Botswana government will in the few months receive a donation from the neighbouring South Africa of around thirty black rhinos, designed to bolster the country’s tourism sector. The move is expected to save the endangered wild animals from extinction, persistently killed by the poachers for their precious and lucrative horns. The two countries which share a common border have been hard hit by trophy theft as poachers kill the threatened rhinos and elephants for tusks, reportedly destined for Asian markets at which the products are a windfall business.
“Some may think the move was a political overture. You may recall we banned hunting at the beginning of the year to protect the animals,” said Tshekedi Khama, Minister of Environment, Wildlife and Tourism.
He added: “South Africa will be donating 20-30 black rhinos to our country sometime in July. Some of the endangered species will be transferred to Moremi, Makgadikgadi and Thuli game reserves.”
Officiating at the opening ceremony of Jwaneng Cresta hostel Tuesday, Khama would not rule out Jwaneng Park obtaining some of the animals.
“Some 250 white rhinos will also be coming to us from Libya with 50 destined for Orapa. We will also swap our rhinos with South Africa to mix the genre pool,” he said.
Inspired by a picture of portrait of animals donated to him by Cresta management as a token of appreciation, Khama returned to the podium to share his undivided love for wild animals. Seconding diamond sector as the country’s revenue earner and employer, the tourism sector comes with challenges especially animal-human conflict. For a long time the country has employed methods to diversify the economy away from the mineral resources specially the diamond sector as the beef industry stumbled and the agriculture plummeted to low levels.
“The animals will be closely monitored despite the challenges including animal-human conflict. Khama Rhino should not be seen as the only savior of the animals. We therefore ask you to come on board for the safety of rhinos,” Khama pleaded with Jwaneng residents.
Alongside the harassment and killing of rhinos, elephant population is also threatened with the animals finding refuge in Botswana game reserves. The exodus has not escaped the attention of Botswana government as poachers infiltrate the country in pursuit of the animals.

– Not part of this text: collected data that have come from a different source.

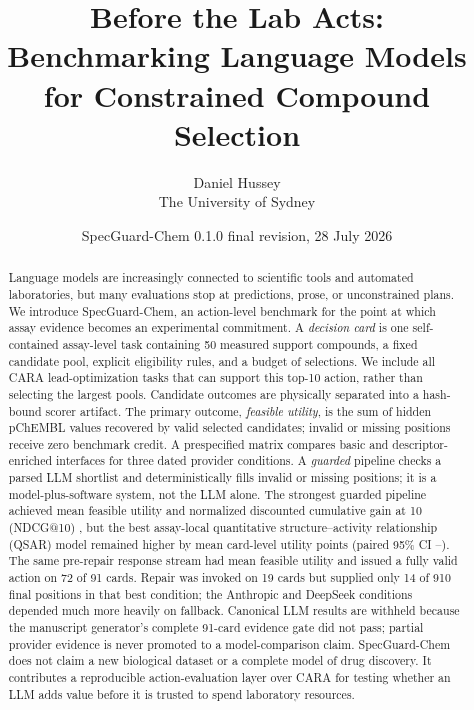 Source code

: \documentclass[10pt,a4paper]{article}
\title{\textbf{Before the Lab Acts: Benchmarking Language Models for Constrained Compound Selection}}
\author{Daniel Hussey\\The University of Sydney}
\date{SpecGuard-Chem 0.1.0 final revision, 28 July 2026}
\begin{document}
\maketitle

\begin{abstract}
Language models are increasingly connected to scientific tools and automated
laboratories, but many evaluations stop at predictions, prose, or unconstrained
plans. We introduce SpecGuard-Chem, an action-level benchmark for the point at
which assay evidence becomes an experimental commitment. A \emph{decision
card} is one self-contained assay-level task containing 50 measured support
compounds, a fixed candidate pool, explicit eligibility rules, and a budget of
\BudgetK{} selections. We include all \NumCards{} CARA lead-optimization tasks
that can support this top-10 action, rather than selecting the largest pools.
Candidate outcomes are physically separated into a hash-bound scorer artifact.
The primary outcome, \emph{feasible utility}, is the sum of hidden pChEMBL
values recovered by valid selected candidates; invalid or missing positions
receive zero benchmark credit. A prespecified matrix compares basic and
descriptor-enriched interfaces for three dated provider conditions. A
\emph{guarded} pipeline checks a parsed LLM shortlist and deterministically
fills invalid or missing positions; it is a model-plus-software system, not the
LLM alone.
\ifllmresultsavailable
The strongest guarded pipeline achieved mean feasible utility
\BestLLMUtility{} and normalized discounted cumulative gain at 10 (NDCG@10)
\BestLLMNDCG{}, but the best assay-local quantitative structure--activity
relationship (QSAR) model remained higher by \BestQSARMinusLLMUtility{} mean
card-level utility points (paired 95\% CI
\BestQSARMinusLLMUtilityCILow{}--\BestQSARMinusLLMUtilityCIHigh{}). The same
pre-repair response stream had mean feasible utility \BestLLMRawUtility{} and
issued a fully valid action on 72 of 91 cards. Repair was invoked on 19 cards but supplied
only 14 of 910 final positions in that best condition; the Anthropic and
DeepSeek conditions depended much more heavily on fallback.
\else
Canonical LLM results are withheld because the manuscript generator's complete
91-card evidence gate did not pass; partial provider evidence is never promoted
to a model-comparison claim.
\fi
SpecGuard-Chem does not claim a new biological dataset or a complete model of
drug discovery. It contributes a reproducible action-evaluation layer over
CARA for testing whether an LLM adds value before it is trusted to spend
laboratory resources.
\end{abstract}
\end{document}
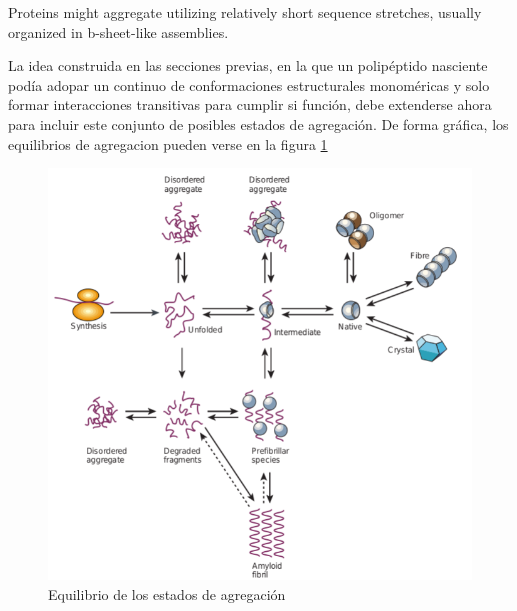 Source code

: Proteins might aggregate utilizing relatively short sequence stretches, usually organized in b-sheet-like assemblies. 


La idea construida en las secciones previas, en la que un polipéptido nasciente podía adopar un continuo de conformaciones estructurales monoméricas y solo formar interacciones transitivas para cumplir si función, 
debe extenderse ahora para incluir este conjunto de posibles estados de agregación. 
De forma gráfica, los equilibrios de agregacion pueden verse en la figura \ref{aggregationDiagram}

\begin{figure}[h!,centered]
\includegraphics[width=\textwidth]{img/aggregationDiagram.png} 
\caption{Equilibrio de los estados de agregación} \label{aggregationDiagram}
\end{figure}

“Political conflicts and fights in neighboring countries including Angola have led to the exodus of the elephants as poachers enter the country. We are challenged and bear the brunt as poachers (local and foreign) kill the animals indiscriminately,” said Khama.
Botswana banned wildlife hunting at the beginning of the year ostensibly for the safety of wildlife. Critics say the move is for the President’s personal interest citing President Khama’s close ties with tourism enterprise Wilderness Safaris. Unlike its endangered peer the black rhino, the white rhino has since been saved and introduced in Botswana with such facilities like Khama Rhino sanctuary and the Thuli. The black rhino can be seen in South Africa and Western and Eastern African countries though with limited numbers because of poaching for its long horns.